I don’t know how long I kneeled there, and I don’t know how many times I pulled that lever, but I know that there was one scene that compelled me to take a picture through the lenses. And I brought myself to do that only twenty times in two weeks! I saw “the most spectacular pageant of modern times, the Durbar, Delhi, India”: brilliantly decorated elephants carrying little carriages–yet those carriages must have held people. Though the scene was evidently captured from a distant hill, the following crowd covered the grand steps and the rolling plains regardless. And despite that, I could’ve picked out the couple of faces that were smiling for the camera, or I could’ve studied their headwear or clothes, all either ornate, military, or ordinary.

The most spectacular pageant of modern times, the Durbar, Delhi, India

My photo of "The most spectacular pageant of modern times, the Durbar, Delhi, India" is somehow the best-resolution copy on the Internet—as far as I know right now...

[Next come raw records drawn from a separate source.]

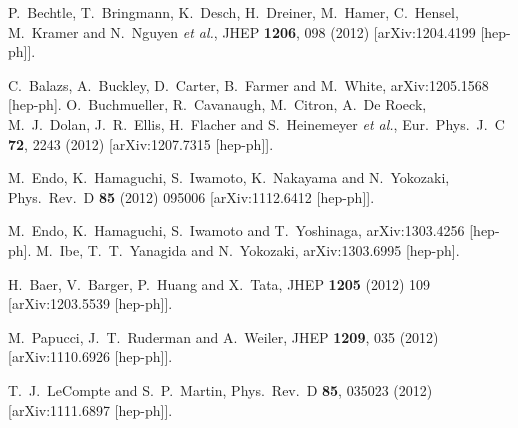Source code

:\begin{thebibliography}{99}
  P.~Bechtle, T.~Bringmann, K.~Desch, H.~Dreiner, M.~Hamer, C.~Hensel, M.~Kramer and N.~Nguyen {\it et al.},
  JHEP {\bf 1206}, 098 (2012)
  [arXiv:1204.4199 [hep-ph]].

  C.~Balazs, A.~Buckley, D.~Carter, B.~Farmer and M.~White,
  arXiv:1205.1568 [hep-ph].
  O.~Buchmueller, R.~Cavanaugh, M.~Citron, A.~De Roeck, M.~J.~Dolan, J.~R.~Ellis, H.~Flacher and S.~Heinemeyer {\it et al.},
  Eur.\ Phys.\ J.\ C {\bf 72}, 2243 (2012)
  [arXiv:1207.7315 [hep-ph]].


  M.~Endo, K.~Hamaguchi, S.~Iwamoto, K.~Nakayama and N.~Yokozaki,
  Phys.\ Rev.\ D {\bf 85} (2012) 095006
  [arXiv:1112.6412 [hep-ph]].

  M.~Endo, K.~Hamaguchi, S.~Iwamoto and T.~Yoshinaga,
  arXiv:1303.4256 [hep-ph].
  M.~Ibe, T.~T.~Yanagida and N.~Yokozaki,
  arXiv:1303.6995 [hep-ph].


  H.~Baer, V.~Barger, P.~Huang and X.~Tata,
  JHEP {\bf 1205} (2012) 109
  [arXiv:1203.5539 [hep-ph]].

  M.~Papucci, J.~T.~Ruderman and A.~Weiler,
  JHEP {\bf 1209}, 035 (2012)
  [arXiv:1110.6926 [hep-ph]].

  T.~J.~LeCompte and S.~P.~Martin,
  Phys.\ Rev.\ D {\bf 85}, 035023 (2012)
  [arXiv:1111.6897 [hep-ph]].


\end{thebibliography}

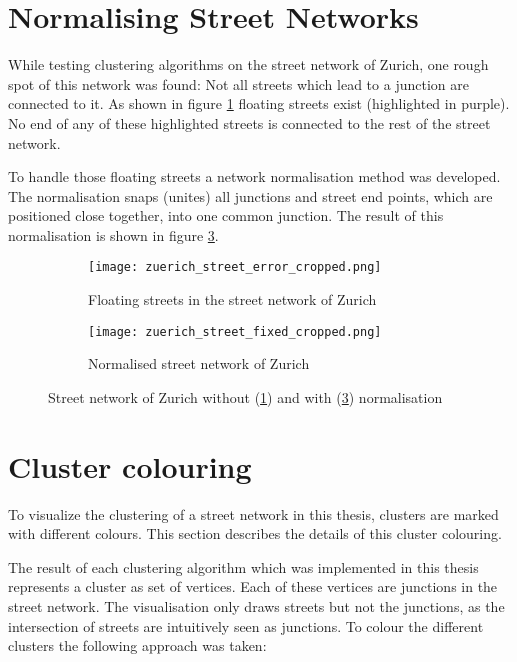 \pagebreak
\section{Normalising Street Networks}
While testing clustering algorithms on the street network of Zurich, one rough spot of this network was found: Not all streets which lead to a junction are connected to it. As shown in figure \ref{fig:zuerich_error} floating streets exist (highlighted in purple). No end of any of these highlighted streets is connected to the rest of the street network.

To handle those floating streets a network normalisation method was developed. The normalisation snaps (unites) all junctions and street end points, which are positioned close together, into one common junction. The result of this normalisation is shown in figure \ref{fig:zuerich_fixed}.

\begin{figure}
    \centering
    \begin{subfigure}[b]{0.8\textwidth}
        \begin{mdframed}[style=mdthight]
            \texttt{[image: zuerich\_street\_error\_cropped.png]}
        \end{mdframed}
        \caption{Floating streets in the street network of Zurich}
        \label{fig:zuerich_error}
    \end{subfigure}
    \par\medskip
    \begin{subfigure}[b]{0.8\textwidth}
        \begin{mdframed}[style=mdthight]
            \texttt{[image: zuerich\_street\_fixed\_cropped.png]}
        \end{mdframed}
        \caption{Normalised street network of Zurich}
        \label{fig:zuerich_fixed}
    \end{subfigure}
    \caption{Street network of Zurich without (\ref{fig:zuerich_error}) and with (\ref{fig:zuerich_fixed}) normalisation}
\end{figure}

\section{Cluster colouring}
To visualize the clustering of a street network in this thesis, clusters are marked with different colours. This section describes the details of this cluster colouring.

The result of each clustering algorithm which was implemented in this thesis represents a cluster as set of vertices. Each of these vertices are junctions in the street network. The visualisation only draws streets but not the junctions, as the intersection of streets are intuitively seen as junctions. To colour the different clusters the following approach was taken:

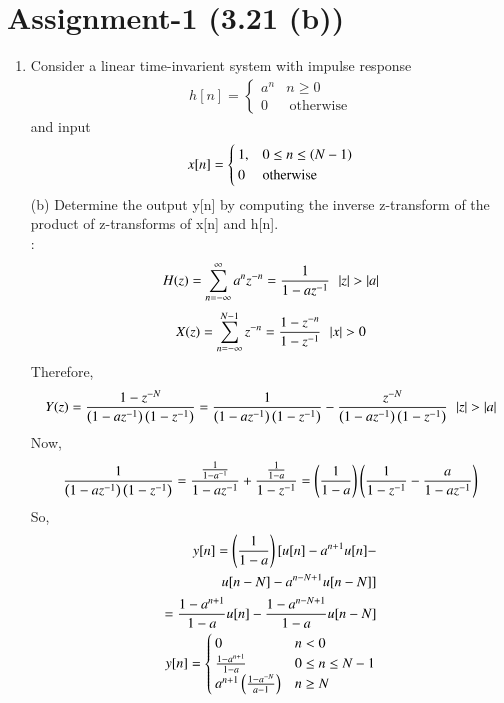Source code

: \documentclass[journal,12pt,twocolumn]{IEEEtran}
\begin{document}
\section{Assignment-1 (3.21 (b))}
\begin{enumerate}
\item Consider a linear time-invarient system with impulse response 
\begin{align}
	h[n]=
	\begin{cases}
		{a^n} & n\geq0 \\
		0 & \ \text{otherwise}
	\end{cases}
\end{align}
and input
\begin{align}
	x[n]=
	\begin{cases}
		1, & 0\leq n \leq\left(N-1\right)\\
		0 & \text{otherwise}
	\end{cases}
\end{align}
(b) Determine the output y[n] by computing the inverse z-transform of the product of z-transforms of x[n] and h[n].\\
\solution:
\begin{align}
	H(z)=\sum_{n=-\infty}^{\infty}a^nz^{-n}=\frac{1}{1-az^{-1}}\:\:\left\vert z\right\vert>\left\vert a\right\vert
\end{align}
\begin{align}
	X(z)=\sum_{n=-\infty}^{N-1}z^{-n}=\frac{{1-z^{-n}}}{1-z^{-1}}\:\:\left\vert x\right\vert>0
\end{align}
Therefore,
\begin{align}
	Y(z)=\frac{1-z^{-N}}{\left(1-az^{-1}\right)\left(1-z^{-1}\right)}=\frac{1}{\left(1-az^{-1}\right)\left(1-z^{-1}\right)}-\frac{z^{-N}}{\left(1-az^{-1}\right)\left(1-z^{-1}\right)}\:\:\left\vert z\right\vert>\left\vert a\right\vert
\end{align}
Now,
\begin{align}
\frac{1}{\left(1-az^{-1}\right)\left(1-z^{-1}\right)}=\frac{\frac{1}{1-a^{-1}}}{1-az^{-1}}+\frac{\frac{1}{1-a}}{1-z^{-1}}=\left(\frac{1}{1-a}\right)\left(\frac{1}{1-z^{-1}}-\frac{a}{1-az^{-1}}\right)	
\end{align}
So,
\begin{align}
	y[n]=\left(\frac{1}{1-a}\right)[u[n]-a^{n+1}u[n]-\\u[n-N]-a^{n-N+1}u[n-N]]
	\\=\frac{1-a^{n+1}}{1-a}u[n]-\frac{1-a^{n-N+1}}{1-a}u[n-N]
	\\y[n]=
	\begin{cases}
		0 & n<0\\
		\frac{1-a^{n+1}}{1-a} & 0 \leq n \leq N-1\\
		a^{n+1}\left(\frac{1-a^{-N}}{a-1}\right) & n \geq N
	\end{cases}
\end{align}
\end{enumerate}
\end{document}
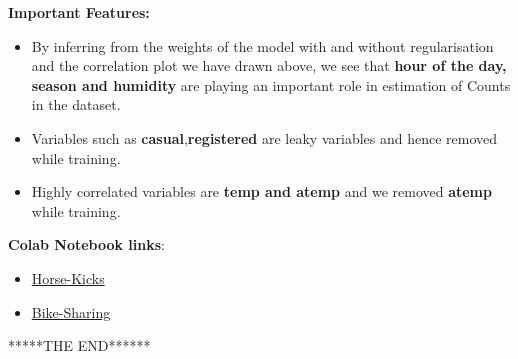 \documentclass[english,a4paper,12pt]{article}
\begin{document}
\begin{enumerate}
\textbullet\textbf{Important Features:}
\begin{itemize}
    \item By inferring from the weights of the model with and without regularisation and the correlation plot we have drawn above,  we see that \textbf{hour of the day, season and humidity} are playing an important role in estimation of Counts in the dataset.
    \item Variables such as \textbf{casual},\textbf{registered} are leaky variables and hence removed while training.
    \item Highly correlated variables are \textbf{temp and atemp} and we removed \textbf{atemp} while training.
\end{itemize}

 {\textbf{Colab Notebook links}}:
\begin{itemize}
    \item \href{https://colab.research.google.com/drive/1RIH4N19g8it21CmKt_tUkKTUPszNoOGc?usp=sharing}{Horse-Kicks}
    \item \href{https://colab.research.google.com/drive/13H5d6ahvjZSX75n3Lm-WQh5V6Pe4IM3P?usp=sharing}{Bike-Sharing}
\end{itemize}


\end{enumerate}
\vspace{2cm}
\center ******THE END******
\newpage    
\end{document}
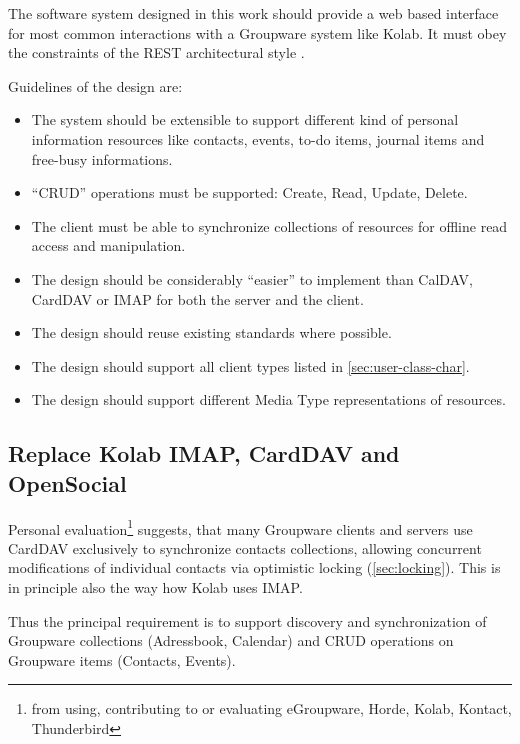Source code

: \documentclass[11pt,a4paper,headsepline,twoside]{scrartcl}		%
\begin{document}
The software system designed in this work should provide a web based interface
for most common interactions with a Groupware system like Kolab. It must obey
the constraints of the REST architectural style \cite{Fielding2000}.

Guidelines of the design are:

\begin{itemize}
\item The system should be extensible to support different kind of personal
  information resources like contacts, events, to-do items, journal items and
  free-busy informations.
  \item ``CRUD'' operations must be supported: Create, Read, Update, Delete.
  \item The client must be able to synchronize collections of resources for
    offline read access and manipulation.
  \item The design should be considerably ``easier'' to implement than CalDAV,
    CardDAV or IMAP for both the server and the client.
  \item The design should reuse existing standards where possible.
  \item The design should support all client types listed in
    \autoref{sec:user-class-char}.
  \item The design should support different Media Type representations of
    resources.
\end{itemize}



\subsection{Replace Kolab IMAP, CardDAV and OpenSocial}
\label{sec:replacement-carddav}

Personal evaluation\footnote{from using, contributing to or evaluating
  eGroupware, Horde, Kolab, Kontact, Thunderbird} suggests, that many Groupware
clients and servers use CardDAV exclusively to synchronize contacts collections,
allowing concurrent modifications of individual contacts via optimistic locking
(\autoref{sec:locking}). This is in principle also the way how Kolab uses IMAP.

Thus the principal requirement is to support discovery and synchronization of
Groupware collections (Adressbook, Calendar) and CRUD operations on Groupware
items (Contacts, Events).
\end{document}
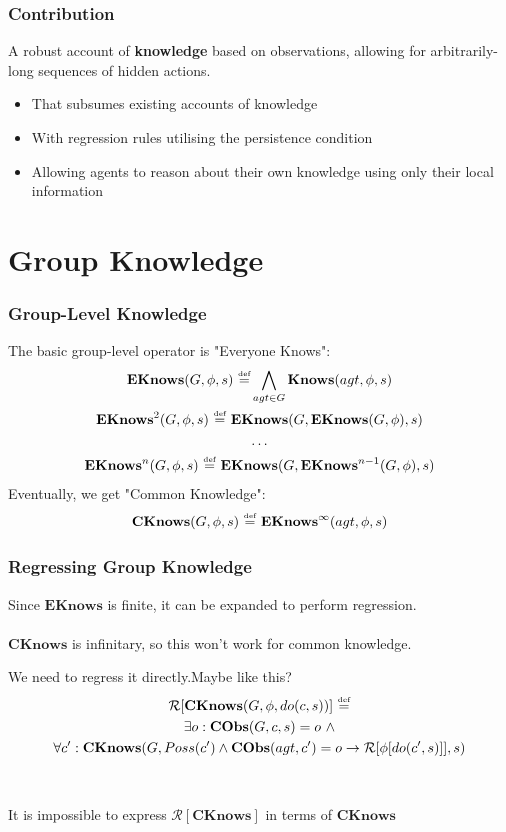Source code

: \documentclass{beamer}
\newcommand{\isdef}{\hbox{$\stackrel{\mbox{\tiny def}}{=}$}}
\begin{document}
\begin{frame}
\frametitle{Contribution}
A robust account of \textbf{knowledge} based on observations, allowing for
arbitrarily-long sequences of hidden actions.
\begin{itemize}
\item That subsumes existing accounts of knowledge
\item With regression rules utilising the persistence condition
\item Allowing agents to reason about their own knowledge using only their local information
\end{itemize}
\end{frame}

\section{Group Knowledge}

\begin{frame}
\frametitle{Group-Level Knowledge}
The basic group-level operator is "Everyone Knows":
\begin{gather*}
\mathbf{EKnows}(G,\phi,s)\ \isdef \bigwedge_{agt \in G} \mathbf{Knows}(agt,\phi,s)\\
\mathbf{EKnows}^{2}(G,\phi,s)\ \isdef\ \mathbf{EKnows}(G,\mathbf{EKnows}(G,\phi),s)\\
\dots \\
\mathbf{EKnows}^{n}(G,\phi,s)\ \isdef\ \mathbf{EKnows}(G,\mathbf{EKnows}^{n-1}(G,\phi),s)
\end{gather*}
\pause
Eventually, we get "Common Knowledge":
\begin{gather*}
\mathbf{CKnows}(G,\phi,s)\ \isdef\ \mathbf{EKnows}^{\infty}(agt,\phi,s)
\end{gather*}
\end{frame}

\begin{frame}
\frametitle{Regressing Group Knowledge}
Since $\mathbf{EKnows}$ is finite, it can be expanded to perform regression.
\ \\
\ \\
$\mathbf{CKnows}$ is infinitary, so this won't work for common knowledge.

We need to regress it directly.\pause Maybe like this?
\begin{multline*}
\mathcal{R}[\mathbf{CKnows}(G,\phi,do(c,s))]\ \isdef \\
\exists o: \mathbf{CObs}(G,c,s)=o\ \wedge\\
\forall c': \mathbf{CKnows}(G,Poss(c') \wedge \mathbf{CObs}(agt,c')=o \rightarrow \mathcal{R}[\phi[do(c',s)]],s)
\end{multline*}
\ \\
\ \\
\pause
It is \alert{impossible} to express $\mathcal{R}[\mathbf{CKnows}]$ in terms of $\mathbf{CKnows}$
\end{frame}
\end{document}
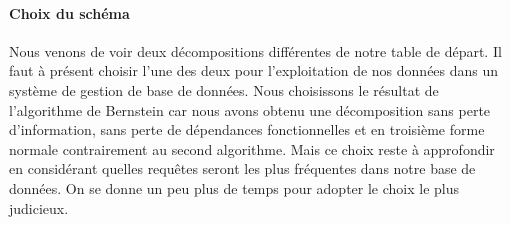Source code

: \paragraph{Choix du schéma}{
    Nous venons de voir deux décompositions différentes de notre table de départ. Il faut à présent choisir l'une des deux pour l'exploitation de nos données dans un système de gestion de base de données. \newline
    Nous choisissons le résultat de l'algorithme de Bernstein car nous avons obtenu une décomposition sans perte d'information, sans perte de dépendances fonctionnelles et en troisième forme normale contrairement au second algorithme. Mais ce choix reste à approfondir en considérant quelles requêtes seront les plus fréquentes dans notre base de données. On se donne un peu plus de temps pour adopter le choix le plus judicieux. 
}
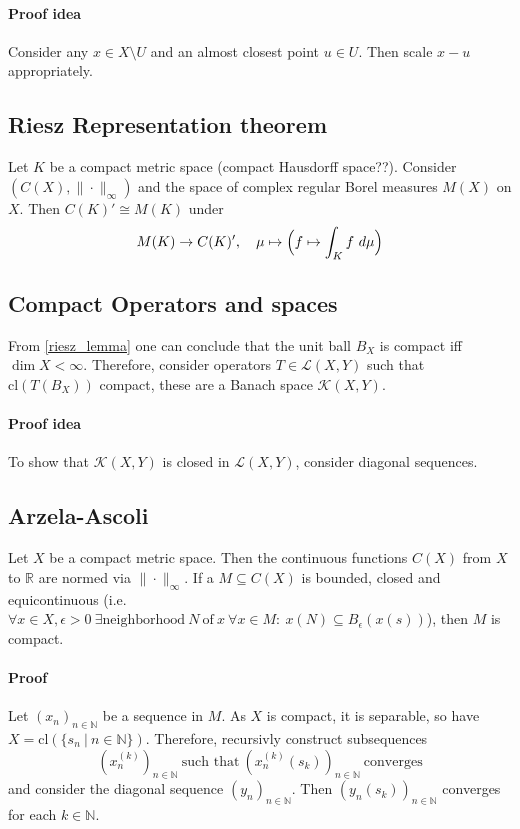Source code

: \documentclass{scrartcl}
\newcommand{\R}{\mathbb{R}}
\newcommand{\N}{\mathbb{N}}
\begin{document}
\paragraph{Proof idea} Consider any $x \in X \setminus U$ and an almost closest point $u \in U$. Then scale $x - u$ appropriately.

\subsection{Riesz Representation theorem}
Let $K$ be a compact metric space (compact Hausdorff space??). Consider $(C(X), \|\cdot\|_\infty)$ and the space of complex regular Borel measures $M(X)$ on $X$. Then $C(K)' \cong M(K)$ under
\begin{equation*}
    M(K) \to C(K)', \quad \mu \mapsto \Bigl(f \mapsto \int_K f \ d\mu\Bigr)
\end{equation*}

\subsection{Compact Operators and spaces}
From \ref{riesz_lemma} one can conclude that the unit ball $B_X$ is compact iff $\dim X < \infty$. Therefore, consider operators $T \in \mathcal{L}(X, Y)$ such that $\mathrm{cl}(T(B_X))$ compact, these are a Banach space $\mathcal{K}(X, Y)$.
\paragraph{Proof idea} To show that $\mathcal{K}(X, Y)$ is closed in $\mathcal{L}(X, Y)$, consider diagonal sequences.

\subsection{Arzela-Ascoli}
\label{arzela_ascoli}
Let $X$ be a compact metric space. Then the continuous functions $C(X)$ from $X$ to $\R$ are normed via $\|\cdot\|_{\infty}$.
If a $M \subseteq C(X)$ is bounded, closed and equicontinuous (i.e. $\forall x \in X, \epsilon > 0 \ \exists \mathrm{neighborhood} \ N \ \mathrm{of} \ x \ \forall x \in M: \ x(N) \subseteq B_{\epsilon}(x(s))$), then $M$ is compact.

\paragraph{Proof} Let $(x_n)_{n \in \N}$ be a sequence in $M$. As $X$ is compact, it is separable, so have $X = \mathrm{cl}(\{ s_n \ | \ n \in \N \})$.
Therefore, recursivly construct subsequences
\begin{equation*}
    \left(x_n^{(k)}\right)_{n \in \N} \ \text{such that} \ \left(x_n^{(k)}(s_k)\right)_{n \in \N} \ \text{converges}
\end{equation*}
and consider the diagonal sequence $(y_n)_{n \in \N}$. Then $(y_n(s_k))_{n \in \N}$ converges for each $k \in \N$.
\end{document}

I think what took me at the time was the flood of detail at all the right depths. I felt my brain buzzing over being suddenly transported to a new place. For a split moment, I even realized that I was filling in the noise of the crowds, the whistling of the wind, and that wind brushing against my side–as if I were on that hill in Delhi in 1903. For a moment, bubbling within me was an uncanny nostalgia for a time I never lived. It was a deeper experience than pictures figuratively jumping out of a page. It was a deeper experience than any VR I have experienced today. Somehow.

The crux of this gap in visceral experience is just resolution, in my opinion. In 2010, Apple declared that they had accomplished the “retina” resolution on their iPhone 4. Specifically, they made pixels so small that you couldn’t make out a single specific one from the screen anymore. Not only was it a brilliant marketing term, but it was also a philosophical point realized by technology. More generally, I’d say that the “retina” resolution is the point where the digital space, in which computers work, becomes so finely defined (in terms of pixels, refresh rate, etc.) that it becomes indistinguishable from the real space to people. So, as the ways we interact with computers approach “retina” resolution, the barrier between our real world and the digital world continues to blur.

For example, computer audio has accomplished this general kind of “retina”. At CD quality, every 0.0000226 seconds, a computer interprets 16 bits as one out of 65536 possible values to send to a speaker. With this kind of precision, the sound produced is virtually indistinguishable from sound produced naturally.

However, this point has not been achieved with modern consumer VR yet. For example, the old Google Cardboard blatantly didn’t achieve this because it brought a phone screen very close to the eyes. Sure, how else would a small screen fill your field of view? But that consequently pushed the “retina” standard far past the screen resolution of most phones at the time. When I later tried VR on an Acer Windows Mixed Reality headset, I noticed that it had gone a long way but still didn’t accomplish the “retina” standard. On both, a “screen door” effect caused by the unilluminated spacing between the pixels was a literal barrier between me and the digital VR world.

Sources say today that the Oculus Quest 2 has done a better job since, but it hasn’t yet completely solved the issue either. On top of that, the Quest 2 offers a relatively small field of view and limited integrated GPU power for rendering detail. Although VR has made long strides in building a totally immersive experience, they don’t compare in the visual front with stereoscopy. Using today’s VR, I still can’t gaze at that expansive, detailed scene from that hill in Delhi in 1903.

The facts are: those stereoscopy cards were just photographs. Film photographs had as much resolution as their grain would allow, and that was plenty. In that exhibit, those cards were close enough to fill a large part of my vision, but there was still detail and “resolution” to spare. No blockiness or “screen doors” or other digital artifacts kept me from immersing myself in the scene. It never needed to solve the “retina” crux or cross any gap, and therefore stereoscopy is both a relic and ahead of its time.

In this way, I’m not interested in what VR offers today, and I’m not about to leap into the metaverse with an Oculus Quest 2 headset for work and play, as Zuckerberg would like. And yet, I couldn’t be more excited for what VR has yet to become.